■その子らしい育ちを支える
子もの発達が順調か心配、発音がうまくできない、同年齢の子に比べて体の使い方が上手にできていない…。同じことを何度言っても分かってくれない、かんしゃく…。子育ては悩みがつきませんよね。そんなときは巡回相談を利用してみませんか?
●子育てしていて気になることを専門家に相談してみませんか?
浦河町では町内の保育所・認定こども園に通うお子さんを対象とした巡回相談を定期的に行っています。
発達支援の専門家が子どもたちの遊ぶ様子を観察し、運動・感覚面などからより良い子どもたちへの関わり方や、発達などに心配のある児童の保育方法などを園の先生方へアドバイスし、希望される保護者の方には園の先生を交えての面談もしています。
今月号では、巡回相談の仕組みと、実際に巡回相談を受けた保護者の体験談を紹介します。
▽子どもの成長を一緒に悩み考える
社会福祉法人静内ぺテカリ
佐藤 知哉さん
作業療法士・公認心理師
「自分の子が専門家に見られてジャッジされてしまう」「ほかの町から部外者がやってきて自分の子を見られる」など、抵抗感を持たれるかもしれません。
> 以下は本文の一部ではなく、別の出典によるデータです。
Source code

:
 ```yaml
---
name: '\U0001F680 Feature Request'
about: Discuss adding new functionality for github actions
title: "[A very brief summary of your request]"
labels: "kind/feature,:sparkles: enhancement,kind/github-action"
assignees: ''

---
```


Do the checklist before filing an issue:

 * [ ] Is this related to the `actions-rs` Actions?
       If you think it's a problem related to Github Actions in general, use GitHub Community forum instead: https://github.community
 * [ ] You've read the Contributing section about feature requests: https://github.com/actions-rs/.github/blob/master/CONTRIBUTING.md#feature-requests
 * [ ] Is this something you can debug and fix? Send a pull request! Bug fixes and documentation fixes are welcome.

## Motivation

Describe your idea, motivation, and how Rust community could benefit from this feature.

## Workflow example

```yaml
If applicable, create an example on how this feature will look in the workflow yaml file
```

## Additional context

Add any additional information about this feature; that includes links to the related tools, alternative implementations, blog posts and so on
ですが、この取り組みを続けてきたことで、最近では園での巡回相談の際に保護者の方と面談で相談しやすい環境ができてきたと実感しています。
どんな子どもにも、成長は保障されています。その子らしい成長を、一緒に悩み考えていくことの一つに巡回相談があります。
浦河町には子育てを支え共に歩んでくれる伴走者(支援者)がたくさんいます。浦河町ならではのとても良い風土だと思います。
今後も巡回相談で回りながら、子育てに悩む皆さんの応援団の一人として仲間に入れてもらえたらと思っていますので、お気軽にご相談ください。
■巡回相談のながれ
▽巡回相談1か月前
園から巡回相談のお手紙を発行
▽巡回相談2週間前
相談申し込みの受付簿に記入し、通園している園の先生に提出
▽巡回相談当日
午前:お子さんの様子を観察
午後:先生方や保護者と面談
▽巡回相談後
保護者の了解を得て保健センターや教育委員会・学校へ情報提供・相談
●子どもの発達支援・相談、保護者の支援・相談
子どもの様子を見たり、一緒に遊びながら発達の状況を把握して相談に乗ることができ、具体的な子どもへの支援の方向性が分かります。
また、保護者の不安や困り感を聞き、発達支援の方向性を提案することで、保護者が楽しい子育てをできるようにサポートします。
●今後の巡回相談の予定
■制度を利用した人の声
○Aさん30代年長のお子さん(当時)
――巡回相談を受けたきっかけは?
巡回相談のことは知っていましたが、発達障害などの診断を受けた子のための相談だと思っていました。
園の先生に子どものことを相談した時に「困っていることがあれば、気軽に相談していいんだよ」と教えてもらい、受けてみました。
――相談した様子を教えてください
巡回相談の申込用紙を書き始めると、子どもの様子や自分の感情などがあふれ、こんなに思っていることがあったんだと驚きました。
相談日を迎え緊張しましたが、顔見知りの方がいたことや、園の先生も同席してくれて、とても話しやすい雰囲気でした。
――気持ちに変化はありましたか?
自分のために時間を取ってくれたことが嬉しく、思っていることを話せたことで気持ちが軽くなりました。生活や子育ては本当に大変で、子どもの将来を考えるとまだ不安は尽きませんが、同じように悩む人がいたら私にも何か支えることができないか、今では前向きな気持ちで過ごせるようになりました。
○Bさん40代年長のお子さん(当時)
――お子さんのことで心配だったことはありますか?
年少の頃から人前に立つと話すことがなく年長でも変化がなく不安になり、似た症状を調べると場ばめんかんもく面緘黙(自分の意志とは関係なく特定の場面で話せない状態)という症状に似ていることが分かりました。
――巡回相談を受けた様子を教えてください
児童精神科の受診までに期間があったので、巡回相談を受けることにしました。小学校に上がってからの生活について、不安に思っていることを話し「お子さんが安心して過ごせる場所を増やしていきましょう」と、ありのままの子どもを応援してくれる環境があることを教えてくれました。
相談後、療育施設に通うようになりました。子どもにとって園は行く場所ですが、療育施設は楽しみな場所となり、施設の先生方の声掛けが子どもの自信につながる様子や就学に向けての相談などもスムーズに進み、巡回相談を受けて良かったと思っています。